If you can't trust the BBC

Thanks to San Serif for this other BBC story.

Yet another ex BBC journalist Robert Aitken leaves the corporation and writes an book about his experiences.

"I think the BBC, by and large, lines up behind what I would term the progressive consensus on whatever issue one happens to be talking about," "So for instance, during the era of the Soviet Union and the Cold War, the BBC was too willing to find excuses for Soviet misdeeds and excesses; was too sympathetic for the notion of unilateral nuclear disarmament; was too hostile and suspicious of the motives of the US."

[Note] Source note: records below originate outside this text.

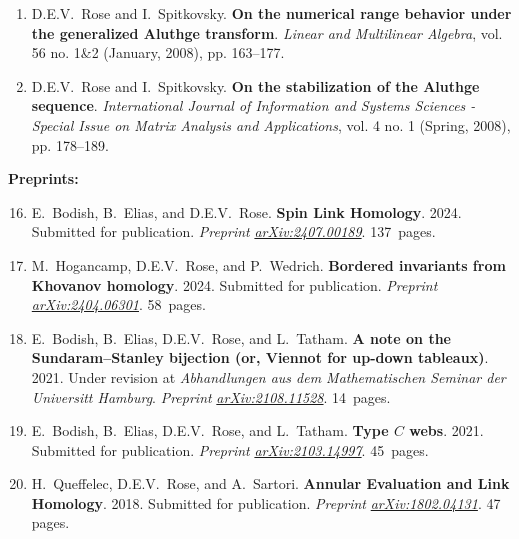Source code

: \documentclass[10pt]{article}
\begin{document}
\begin{enumerate}
\item
D.E.V.~Rose and I.~Spitkovsky.
{\bf On the numerical range behavior under the generalized Aluthge transform}.
\emph{Linear and Multilinear Algebra}, vol. 56 no. 1\&2 (January, 2008), pp. 163--177. %
 
\item 
D.E.V.~Rose and I.~Spitkovsky.
{\bf On the stabilization of the Aluthge sequence}.
\emph{International Journal of Information and Systems Sciences - 
Special Issue on Matrix Analysis and Applications}, 
vol. 4 no. 1 (Spring, 2008), pp. 178--189. %
\end{enumerate}

\noindent\textbf{Preprints:}

\begin{enumerate}
\setcounter{enumi}{15}

\item
E.~Bodish, B.~Elias, and D.E.V.~Rose.
{\bf Spin Link Homology}.
2024.
Submitted for publication.
\emph{Preprint}
\href{http://arxiv.org/abs/2407.00189}{\emph{arXiv:2407.00189}}.
137~pages.

\item
M.~Hogancamp, D.E.V.~Rose, and P.~Wedrich.
{\bf Bordered invariants from Khovanov homology}.
2024.
Submitted for publication.
\emph{Preprint}
\href{http://arxiv.org/abs/2404.06301}{\emph{arXiv:2404.06301}}.
58~pages.

\item
E.~Bodish\textsuperscript{\textdagger}, B.~Elias, D.E.V.~Rose, and L.~Tatham.
{\bf A note on the Sundaram--Stanley bijection (or, Viennot for up-down tableaux)}.
2021.
Under revision at \emph{Abhandlungen aus dem Mathematischen Seminar der Universitt Hamburg}.
\emph{Preprint} 
\href{http://arxiv.org/abs/2108.11528}{\emph{arXiv:2108.11528}}.
14~pages.

\item 
E.~Bodish\textsuperscript{\textdagger}, B.~Elias, D.E.V.~Rose, and L.~Tatham\textsuperscript{\textdagger}.
{\bf Type $C$ webs}.
2021.
Submitted for publication.
\emph{Preprint}
\href{http://arxiv.org/abs/2103.14997}{\emph{arXiv:2103.14997}}.
45~pages.

\item 
H.~Queffelec, D.E.V.~Rose, and A.~Sartori.
{\bf Annular Evaluation and Link Homology}.
2018.
Submitted for publication.
\emph{Preprint}
\href{http://arxiv.org/abs/1802.04131}{\emph{arXiv:1802.04131}}.
47 pages.

\end{enumerate}
\end{document}
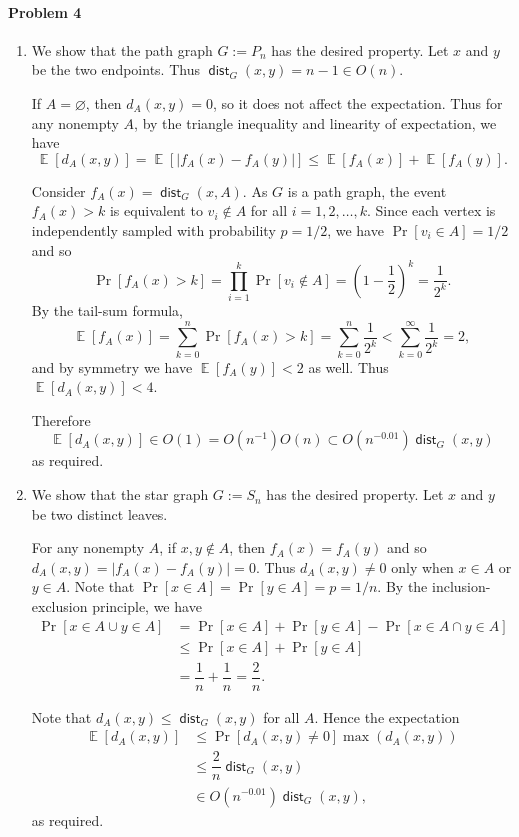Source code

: \documentclass[12pt]{article}
\DeclareMathOperator{\dist}{\mathsf{dist}}
\DeclareMathOperator{\E}{\mathbb{E}}
\begin{document}
\paragraph{Problem 4}
\begin{enumerate}[label=\alph*., font=\bfseries]
\item
We show that the path graph $G:=P_n$ has the desired property. Let $x$ and $y$ be the two endpoints. Thus $\dist_G(x,y)=n-1\in O(n)$.

If $A=\varnothing$, then $d_A(x,y)=0$, so it does not affect the expectation. Thus for any nonempty $A$, by the triangle inequality and linearity of expectation, we have
\[\E[d_A(x,y)]=\E[|f_A(x)-f_A(y)|]\le\E[f_A(x)]+\E[f_A(y)].\]

Consider $f_A(x)=\dist_G(x,A)$. As $G$ is a path graph, the event $f_A(x)>k$ is equivalent to $v_i\notin A$ for all $i=1,2,\dots,k$. Since each vertex is independently sampled with probability $p=1/2$, we have $\Pr[v_i\in A]=1/2$ and so $$\Pr[f_A(x)>k]=\prod_{i=1}^k\Pr[v_i\notin A]=\left(1-\dfrac 1 2\right)^k=\dfrac{1}{2^k}.$$
By the tail-sum formula,
$$\E[f_A(x)]=\sum_{k=0}^n\Pr[f_A(x)>k]=\sum_{k=0}^n\dfrac{1}{2^k}<\sum_{k=0}^\infty\dfrac{1}{2^k}=2,$$
and by symmetry we have $\E[f_A(y)]<2$ as well. Thus $\E[d_A(x,y)]<4$.

Therefore $$\E[d_A(x,y)]\in O(1)=O(n^{-1})O(n)\subset O(n^{-0.01})\dist_G(x,y)$$ as required.
\item
We show that the star graph $G:=S_n$ has the desired property. Let $x$ and $y$ be two distinct leaves.

For any nonempty $A$, if $x,y\notin A$, then $f_A(x)=f_A(y)$ and so $d_A(x,y)=|f_A(x)-f_A(y)|=0$. Thus $d_A(x,y)\neq0$ only when $x\in A$ or $y\in A$. Note that $\Pr[x\in A]=\Pr[y\in A]=p=1/n$. By the inclusion-exclusion principle, we have
\begin{align*}
\Pr[x\in A\cup y\in A]&=\Pr[x\in A] + \Pr[y\in A] - \Pr[x\in A\cap y\in A]\\
&\le \Pr[x\in A] + \Pr[y\in A]\\
&=\dfrac 1 n+\dfrac 1 n = \dfrac 2 n.
\end{align*}

Note that $d_A(x,y)\le\dist_G(x,y)$ for all $A$. Hence the expectation
\begin{align*}
\E[d_A(x,y)]&\le\Pr[d_A(x,y)\ne 0]\max(d_A(x,y))\\
&\le\dfrac 2 n\dist_G(x,y)\\
&\in O(n^{-0.01})\dist_G(x,y),
\end{align*}
as required.
\end{enumerate}
\end{document}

He highlights a number of areas

1.An internal corrosive culture-he comments on the poster that was hanging in the BBC comparing George W Bush to Hitler

"Bush=Hitler poster and the mindset that finds it acceptable to hang in newsroom that prides itself on objectivity is the mark of "a powerfully corrosive internal culture in the BBC, which acts upon individuals"

2.That post 9/11 the corporation's coverage of the Middle East has been rather one sided,its view in particular of the Iraq war is held

I think it took a clear editorial view, from the very first, that the Iraq War was mad, bad, and dangerous," and thus filtered that opinion to its millions of listeners, all the while, feigning objectivity.